It was the first time the young woman had come to the health center in a suburb just north of Chicago. When the 26 year old walked into the exam room back in 2008. There was no paper chart or electronic health record (EHR) accompanying her, no background information — nothing to indicate anything but a routine annual gynecological exam.
She and her husband were about to try to have their first baby, she told Valerie Gruss, a veteran advanced practice registered nurse at the primary care clinic. Dr. Gruss is a PhD who spends most of her time as a University of Illinois at Chicago researcher and teacher, but she’s also a veteran practicing clinician. When she sees patients, she tries to establish a personal connection with each.
Gruss spoke directly to the woman. “I noticed that you have an accent. Can you tell me where you’re from?”
The story emerged in a matter-of-fact tone, even if the facts were unusually sad. The woman had grown up on a farm north of Kiev in Ukraine, living with her mother and grandfather. But then her grandfather had gotten sick with cancer — leukemia — and died. She and her mother immigrated to the United States, but, after a few years, her mother had also been diagnosed with cancer — thyroid cancer — and died.
Not far from Chernobyl
Other clinicians might have nodded in sympathy, expressed their condolences and then moved on to happier topics, such as beginning a new family or routine clinical ones. Gruss persisted. But the farm, it turned out, was not far from Chernobyl. Out of nowhere, a nuclear accident had entered the exam room.
The explosion and reactor meltdown that disabled the infamous nuclear power plant in April 1986, released unprecedented amounts of radiation. The family farm was not evacuated, and the family continued to harvest the crops and consume them amid government reassurances that the situation was being “monitored.”
None of the woman’s previous providers had ever asked where she came from, and none had ever told her about radiation exposure increasing the risk of thyroid cancer and leukemia or of a particular eye disease. Instead, said Gruss, they’d “checked off all the boxes” — no allergies, immunizations up to date — “but never took a moment to say, ‘Gee, could you tell me about yourself?'”
The annual exam found nothing abnormal, but Gruss knew that she and the patient had to work together to ensure she didn’t subsequently fall through the cracks. Task number one: “How do you find guidelines for caring for a survivor of a nuclear radiation leak?” Eventually, Gruss found ophthalmologist, endocrinologist and geneticist colleagues who would continue to follow the patient, mindful of the long-term effects of radiation exposure.
Gruss told this story as part of the 2019 Human Factors Engineering Society Health Conference in Chicago, in a session on clinicians engaging patients as partners in safety. Perhaps this is a safety story, in the sense of preventing a missed diagnosis. However, the broader lesson is surely the critical importance to good care of understanding the contextual factors in every patient’s life.
Sir William Osler, one of the founding physicians of the Johns Hopkins Hospital and medical school, famously said, “The good physician treats the disease; the great physician treats the patient who has the disease.” To help her colleagues be “great physicians” (and nurses) in the age of the EHR, Gruss goes outside the click boxes. She types in personal information about the patient in the diagnostic section of the record that she knows clinicians are likely to read before the exam.
“To get a full picture of this person, you have to know this,” is the way Gruss describes what she puts down.

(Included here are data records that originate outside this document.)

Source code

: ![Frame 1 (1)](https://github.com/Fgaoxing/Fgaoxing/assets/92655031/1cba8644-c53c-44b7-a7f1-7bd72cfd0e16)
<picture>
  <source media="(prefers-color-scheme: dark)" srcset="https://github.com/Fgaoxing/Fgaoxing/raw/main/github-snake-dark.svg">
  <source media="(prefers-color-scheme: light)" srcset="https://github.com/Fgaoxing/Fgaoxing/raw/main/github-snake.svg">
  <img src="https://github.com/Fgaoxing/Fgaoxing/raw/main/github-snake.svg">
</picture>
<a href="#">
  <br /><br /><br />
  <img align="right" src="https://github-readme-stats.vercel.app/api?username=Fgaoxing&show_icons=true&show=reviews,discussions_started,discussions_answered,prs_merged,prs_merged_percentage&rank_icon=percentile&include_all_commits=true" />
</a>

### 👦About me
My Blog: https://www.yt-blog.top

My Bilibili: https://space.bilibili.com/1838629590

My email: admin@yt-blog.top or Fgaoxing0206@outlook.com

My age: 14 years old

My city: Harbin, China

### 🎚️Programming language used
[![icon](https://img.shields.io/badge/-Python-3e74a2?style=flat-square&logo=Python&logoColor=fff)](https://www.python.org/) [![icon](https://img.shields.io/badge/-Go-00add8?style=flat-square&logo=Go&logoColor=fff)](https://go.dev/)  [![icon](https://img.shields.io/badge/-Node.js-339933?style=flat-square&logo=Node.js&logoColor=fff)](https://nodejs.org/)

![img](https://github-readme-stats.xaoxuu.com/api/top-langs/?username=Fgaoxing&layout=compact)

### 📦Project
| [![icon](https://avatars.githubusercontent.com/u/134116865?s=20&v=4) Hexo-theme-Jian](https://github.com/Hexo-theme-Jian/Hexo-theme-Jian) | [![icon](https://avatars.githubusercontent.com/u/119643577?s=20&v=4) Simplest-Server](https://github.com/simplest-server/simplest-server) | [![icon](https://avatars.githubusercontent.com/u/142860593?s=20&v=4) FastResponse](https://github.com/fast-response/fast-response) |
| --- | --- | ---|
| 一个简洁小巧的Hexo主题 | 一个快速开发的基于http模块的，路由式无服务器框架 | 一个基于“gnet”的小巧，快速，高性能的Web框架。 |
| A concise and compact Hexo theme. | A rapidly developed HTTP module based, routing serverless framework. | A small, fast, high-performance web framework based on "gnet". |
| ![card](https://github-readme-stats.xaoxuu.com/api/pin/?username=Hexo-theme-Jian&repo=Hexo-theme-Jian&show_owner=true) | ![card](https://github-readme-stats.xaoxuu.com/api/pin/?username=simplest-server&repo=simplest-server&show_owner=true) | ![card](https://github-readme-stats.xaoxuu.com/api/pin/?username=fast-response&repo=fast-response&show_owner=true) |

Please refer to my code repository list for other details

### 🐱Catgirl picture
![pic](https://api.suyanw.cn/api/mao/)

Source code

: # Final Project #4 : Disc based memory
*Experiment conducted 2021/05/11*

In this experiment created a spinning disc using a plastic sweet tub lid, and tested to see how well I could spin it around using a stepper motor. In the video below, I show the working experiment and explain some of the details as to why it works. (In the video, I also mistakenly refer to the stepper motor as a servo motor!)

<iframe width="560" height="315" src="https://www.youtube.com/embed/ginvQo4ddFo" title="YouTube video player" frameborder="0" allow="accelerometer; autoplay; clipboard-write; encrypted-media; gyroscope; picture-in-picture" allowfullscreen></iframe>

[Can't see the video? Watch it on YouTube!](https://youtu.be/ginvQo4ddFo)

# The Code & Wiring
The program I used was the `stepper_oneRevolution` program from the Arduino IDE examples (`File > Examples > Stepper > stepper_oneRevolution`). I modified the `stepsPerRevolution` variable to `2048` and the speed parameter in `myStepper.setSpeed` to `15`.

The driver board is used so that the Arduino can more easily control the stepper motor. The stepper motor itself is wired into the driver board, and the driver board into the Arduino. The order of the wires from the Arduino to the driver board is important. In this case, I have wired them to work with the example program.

Coincidentally, three new books about the Chernobyl disaster were reviewed in the Economist about the same time that Gruss gave her presentation, One is by a Harvard historian, Serhii Plokhy, who grew up about 300 miles southeast of the facility and developed an inflamed thyroid, which he attributes to radiation exposure. A second book, by Kate Brown, describes how radiation entered the food supply.
“Tell me how you got here today?” Gruss asks her patients, who are often older, as a way of assessing cognitive function, ambulatory ability and such social factors as transportation availability. When Gruss described the health center attracting both elderly Jewish Holocaust survivors and elderly Japanese-Americans who’d survived America’s World War II internment camps, it gave me goosebumps.
Amid all the jargon about engagement, social determinants, and patient-centered care, “Tell me how you got here today?” may be the simplest and most important question of all.